IBM Virtual shared disk component overview

IBM Virtual shared disk is a subsystem that lets application programs that are running on different nodes of an RSCT peer domain access a raw logical volume as

if it were local at each of the nodes. See Figure 1 on page 2 for an illustration of a

simplified virtual shared disk implementation. Each virtual shared disk corresponds to a logical volume that is actually local at one of the nodes, which is called the server node. The Virtual shared disk subsystem routes I/O requests from the other nodes, called client nodes, to the server node and returns the results to the client nodes.

The I/O routing is done by the Virtual shared disk device driver that interacts with the AIX Logical Volume Manager (LVM). The device driver is loaded as a kernel extension on each node. Thus, raw logical volumes can be made globally accessible.

The application program interface to a virtual shared disk is the raw device (or device special file). This means application programs must issue requests to a virtual shared disk in the block size specified by the LVM (currently, requests are multiples of 512 bytes on 512-byte block boundaries).

You can find more information on logical volumes in the manual AIX System Management Guide: Operating Systems and Devices.

The Virtual shared disk subsystem supports two methods of external disk access:

Serial (non-concurrent) and concurrent. See Figure 1 on page 2 for an illustration of

a simplified virtual shared disk implementation.

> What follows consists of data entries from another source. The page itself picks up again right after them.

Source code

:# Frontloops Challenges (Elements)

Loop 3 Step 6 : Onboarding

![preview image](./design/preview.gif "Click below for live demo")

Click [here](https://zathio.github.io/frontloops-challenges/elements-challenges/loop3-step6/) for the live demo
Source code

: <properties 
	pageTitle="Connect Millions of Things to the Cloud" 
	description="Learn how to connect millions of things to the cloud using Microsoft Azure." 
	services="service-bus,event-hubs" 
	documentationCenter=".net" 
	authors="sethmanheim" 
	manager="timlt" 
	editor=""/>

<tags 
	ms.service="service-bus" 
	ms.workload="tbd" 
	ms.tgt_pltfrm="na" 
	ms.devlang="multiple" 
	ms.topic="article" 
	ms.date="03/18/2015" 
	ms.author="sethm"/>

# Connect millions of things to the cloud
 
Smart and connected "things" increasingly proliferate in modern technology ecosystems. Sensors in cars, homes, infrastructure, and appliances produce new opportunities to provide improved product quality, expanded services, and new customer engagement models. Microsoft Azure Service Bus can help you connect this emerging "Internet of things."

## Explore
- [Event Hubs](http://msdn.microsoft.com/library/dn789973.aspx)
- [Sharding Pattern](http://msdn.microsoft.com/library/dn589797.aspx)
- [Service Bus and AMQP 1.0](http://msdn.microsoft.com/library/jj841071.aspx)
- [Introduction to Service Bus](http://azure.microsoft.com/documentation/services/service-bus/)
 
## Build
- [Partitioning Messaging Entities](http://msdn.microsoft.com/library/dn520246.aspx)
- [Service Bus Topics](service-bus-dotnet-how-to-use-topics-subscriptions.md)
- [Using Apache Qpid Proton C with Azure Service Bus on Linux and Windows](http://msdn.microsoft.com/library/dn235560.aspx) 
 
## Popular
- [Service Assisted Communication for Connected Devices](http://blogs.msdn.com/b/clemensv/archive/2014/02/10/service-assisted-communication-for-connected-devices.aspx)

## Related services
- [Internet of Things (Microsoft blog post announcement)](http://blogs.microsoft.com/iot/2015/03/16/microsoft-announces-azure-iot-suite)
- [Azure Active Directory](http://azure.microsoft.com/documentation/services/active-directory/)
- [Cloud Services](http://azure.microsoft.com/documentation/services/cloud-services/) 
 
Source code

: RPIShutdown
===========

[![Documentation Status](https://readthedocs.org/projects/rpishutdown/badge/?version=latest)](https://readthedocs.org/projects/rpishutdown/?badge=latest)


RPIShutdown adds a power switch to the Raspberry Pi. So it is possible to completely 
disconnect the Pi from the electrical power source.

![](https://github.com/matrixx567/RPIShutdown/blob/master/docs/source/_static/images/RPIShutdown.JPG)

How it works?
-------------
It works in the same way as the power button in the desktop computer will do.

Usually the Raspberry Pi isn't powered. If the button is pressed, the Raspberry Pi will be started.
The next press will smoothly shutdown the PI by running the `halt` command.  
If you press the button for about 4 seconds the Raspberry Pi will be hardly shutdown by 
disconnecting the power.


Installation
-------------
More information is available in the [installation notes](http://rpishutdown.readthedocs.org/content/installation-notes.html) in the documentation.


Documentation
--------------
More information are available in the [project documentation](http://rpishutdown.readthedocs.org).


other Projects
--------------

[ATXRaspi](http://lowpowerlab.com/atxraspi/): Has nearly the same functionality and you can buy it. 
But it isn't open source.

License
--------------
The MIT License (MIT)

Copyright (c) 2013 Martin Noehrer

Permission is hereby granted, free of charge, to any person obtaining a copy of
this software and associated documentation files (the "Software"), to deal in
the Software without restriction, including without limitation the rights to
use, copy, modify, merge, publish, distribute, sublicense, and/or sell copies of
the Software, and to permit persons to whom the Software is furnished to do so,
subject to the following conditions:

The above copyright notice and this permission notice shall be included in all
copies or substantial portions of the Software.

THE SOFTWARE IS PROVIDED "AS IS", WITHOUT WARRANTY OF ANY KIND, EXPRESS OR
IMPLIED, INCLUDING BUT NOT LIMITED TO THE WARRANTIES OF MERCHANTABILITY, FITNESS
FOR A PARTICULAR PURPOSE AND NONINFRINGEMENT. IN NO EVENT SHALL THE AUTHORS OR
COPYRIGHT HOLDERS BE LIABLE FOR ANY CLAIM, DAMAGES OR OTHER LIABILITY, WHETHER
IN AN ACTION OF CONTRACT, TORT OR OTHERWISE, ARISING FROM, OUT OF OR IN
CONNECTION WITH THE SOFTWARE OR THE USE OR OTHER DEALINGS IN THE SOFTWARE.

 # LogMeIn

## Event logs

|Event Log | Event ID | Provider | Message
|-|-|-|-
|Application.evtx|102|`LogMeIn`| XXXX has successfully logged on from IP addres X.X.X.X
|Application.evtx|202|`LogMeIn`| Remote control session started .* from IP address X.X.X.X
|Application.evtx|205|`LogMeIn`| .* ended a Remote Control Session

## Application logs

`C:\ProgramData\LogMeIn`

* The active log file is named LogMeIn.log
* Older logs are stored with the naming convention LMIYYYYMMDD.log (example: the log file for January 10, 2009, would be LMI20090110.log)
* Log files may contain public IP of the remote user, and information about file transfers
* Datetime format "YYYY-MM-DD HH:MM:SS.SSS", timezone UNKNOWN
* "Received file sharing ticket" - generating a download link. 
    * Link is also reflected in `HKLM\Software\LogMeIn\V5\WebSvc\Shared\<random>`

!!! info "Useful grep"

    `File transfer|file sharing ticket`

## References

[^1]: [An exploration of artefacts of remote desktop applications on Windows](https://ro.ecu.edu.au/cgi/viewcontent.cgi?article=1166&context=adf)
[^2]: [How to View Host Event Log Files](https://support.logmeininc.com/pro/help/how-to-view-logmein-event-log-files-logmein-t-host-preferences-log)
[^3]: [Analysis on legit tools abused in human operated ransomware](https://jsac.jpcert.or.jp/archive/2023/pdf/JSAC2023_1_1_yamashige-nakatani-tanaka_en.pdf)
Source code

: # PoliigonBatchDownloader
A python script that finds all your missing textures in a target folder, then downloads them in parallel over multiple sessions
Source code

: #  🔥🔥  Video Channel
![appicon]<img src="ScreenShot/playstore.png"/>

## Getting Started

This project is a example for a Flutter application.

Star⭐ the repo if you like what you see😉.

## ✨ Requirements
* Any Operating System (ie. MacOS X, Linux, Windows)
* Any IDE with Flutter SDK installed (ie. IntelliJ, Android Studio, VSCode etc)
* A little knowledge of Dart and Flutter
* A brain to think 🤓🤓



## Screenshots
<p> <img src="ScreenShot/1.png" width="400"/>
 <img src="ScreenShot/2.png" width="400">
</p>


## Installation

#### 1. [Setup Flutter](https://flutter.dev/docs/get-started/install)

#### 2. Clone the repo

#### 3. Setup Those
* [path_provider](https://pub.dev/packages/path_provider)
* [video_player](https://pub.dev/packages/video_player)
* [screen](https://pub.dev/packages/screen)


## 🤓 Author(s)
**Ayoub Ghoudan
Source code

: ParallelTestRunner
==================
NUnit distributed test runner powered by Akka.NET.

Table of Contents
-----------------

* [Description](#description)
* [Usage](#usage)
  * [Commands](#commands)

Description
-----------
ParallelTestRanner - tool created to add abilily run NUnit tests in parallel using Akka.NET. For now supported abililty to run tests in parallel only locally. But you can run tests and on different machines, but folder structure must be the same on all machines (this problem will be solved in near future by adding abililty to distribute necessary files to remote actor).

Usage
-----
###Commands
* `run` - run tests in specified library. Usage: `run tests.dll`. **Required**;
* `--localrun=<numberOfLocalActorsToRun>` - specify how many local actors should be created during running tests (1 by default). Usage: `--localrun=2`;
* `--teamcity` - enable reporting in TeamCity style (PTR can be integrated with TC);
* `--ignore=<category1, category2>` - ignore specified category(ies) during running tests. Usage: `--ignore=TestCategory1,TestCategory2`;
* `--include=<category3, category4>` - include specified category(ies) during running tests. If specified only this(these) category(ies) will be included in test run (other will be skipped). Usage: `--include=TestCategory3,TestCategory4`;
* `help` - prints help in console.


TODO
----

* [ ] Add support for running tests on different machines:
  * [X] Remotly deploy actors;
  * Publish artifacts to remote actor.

Serial (non-concurrent) access In a non-concurrent environment, only one node has access to a shared external disk at a given time. A primary server and a backup server are defined.

Concurrent access

Concurrent disk access allows you to use multiple servers to satisfy disk requests by taking advantage of the concurrent disk access environment supplied by AIX. To use this environment, Virtual shared disk uses the services of Concurrent LVM (CLVM), which provides the synchronization of LVM and the management of concurrency for system administration services.

Figure 1. A Virtual shared disk IP network implementation IBM Recoverable virtual shared disk component
Figure 1. A Virtual shared disk IP network implementation IBM Recoverable virtual shared disk component
Figure 1. A Virtual shared disk IP network implementation IBM Recoverable virtual shared disk component

Figure 1. A Virtual shared disk IP network implementation

IBM Recoverable virtual shared disk component overview

The IBM Recoverable virtual shared disk (RVSD) subsystem is an integral component of the IBM Virtual shared disk product that provides recoverability of your virtual shared disks if a node, adapter, or disk failure occurs.

The RVSD subsystem manages your virtual shared disks, and, when an error is detected, will automatically switch disk access to an active node. Recovery is transparent to applications and there is no disruption of service except for a slight delay while takeover occurs.

For more information, refer to Chapter 9, “What you need to know about how the Recoverable virtual shared disk component works,” on page 65.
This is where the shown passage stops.